En su criterio: “La actitud de la Gran Bretaña hacia la reocupación como mejor podemos calificarla es de una aquiescencia o desgano. Hay dos hechos que explican la reticente aprobación de Downing Street: primero, la creencia de que aunque eventualmente podrían ser afectos los intereses británicos, ellos no estaban amenazados de inmediato y segundo, la promesa española de no reintroducir la esclavitud en su nueva posesión. De este modo la política inglesa ponía de manifiesto la modificación que había experimentado desde 1844 cuando Lord Aberdeen, entonces Ministro británico de Relaciones Exteriores, se apresuró a asegurar a los representantes españoles y dominicanos en Londres que la Gran Bretaña no tenía objeción que hacer a una reasunción del control español y que desde luego daría su beneplácito a tal desenvolvimiento si impedía la anexión de la recién advenida República Dominicana por Francia o los Estados Unidos”.
4.- La actitud de Francia
Para completar el análisis general de los intereses de las grandes potencias en el contexto de la lucha restauradora, preciso es referirse, aunque en breves trazos, a la actitud de Francia, donde ya había ascendido al trono Napoleón III, quien no ocultaba proyectar sus ambiciones imperiales hacia nuestra región.

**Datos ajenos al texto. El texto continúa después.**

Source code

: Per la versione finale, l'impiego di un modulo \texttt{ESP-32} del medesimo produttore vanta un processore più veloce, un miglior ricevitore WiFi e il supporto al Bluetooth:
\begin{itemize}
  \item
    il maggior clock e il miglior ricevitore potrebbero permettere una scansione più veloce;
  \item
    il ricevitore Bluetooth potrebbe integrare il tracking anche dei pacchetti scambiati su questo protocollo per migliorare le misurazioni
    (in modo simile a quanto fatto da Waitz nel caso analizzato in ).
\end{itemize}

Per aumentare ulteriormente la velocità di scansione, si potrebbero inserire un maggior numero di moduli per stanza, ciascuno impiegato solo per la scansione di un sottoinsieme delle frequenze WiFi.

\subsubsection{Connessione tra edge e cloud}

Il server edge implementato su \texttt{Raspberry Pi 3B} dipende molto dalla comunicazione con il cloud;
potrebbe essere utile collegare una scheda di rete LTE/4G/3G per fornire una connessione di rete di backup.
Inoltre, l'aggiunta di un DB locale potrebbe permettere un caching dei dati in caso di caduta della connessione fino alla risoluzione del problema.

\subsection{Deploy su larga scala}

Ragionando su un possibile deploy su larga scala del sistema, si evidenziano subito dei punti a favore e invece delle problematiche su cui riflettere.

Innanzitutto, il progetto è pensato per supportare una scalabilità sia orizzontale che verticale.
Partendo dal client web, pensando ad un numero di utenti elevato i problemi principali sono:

El juego de fuerzas de posibles potenciales rivales, no le era, al momento, desfavorable, dado que ya a partir de mediados de la segunda mitad del siglo XIX, por razones ya expuestas, había cesado la hostilidad de Inglaterra hacia Francia y en segundo lugar porque inmerso en la guerra de secesión, era muy poco lo que los Estados Unidos hubieran podido hacer entonces para poner algún freno a sus pretensiones.
No obstante, como afirma Hauch: “a pesar de todo ello, sin embargo, Napoleón no encontró ventajoso aprovecharse de las inclinaciones francófilas de muchos dominicanos y de la orientación dominicana hacia Francia que estimularan los representantes franceses de los años anteriores”.
Ese sentimiento hacia Francia, cabe significarlo, como prudente matización a lo expuesto por Hauch, estaba presente desde antes del nacimiento de la República en connotados miembros de la élite política e intelectual de la época, conjuntados en la corriente denominada de los “afrancesados”, no obstante, como señalará el profesor Bosch con mucho acierto, entre los rasgos de la guerra restauradora está el hecho de que fue “ una guerra social” y en ella, el protagonista indiscutido y vencedor fue el pueblo llano, a quien nadie pudo contener, a pesar de sus desventajas logísticas y materiales, en su determinación de ser libre de “ toda potencia extranjera” como lo había proclamado Duarte.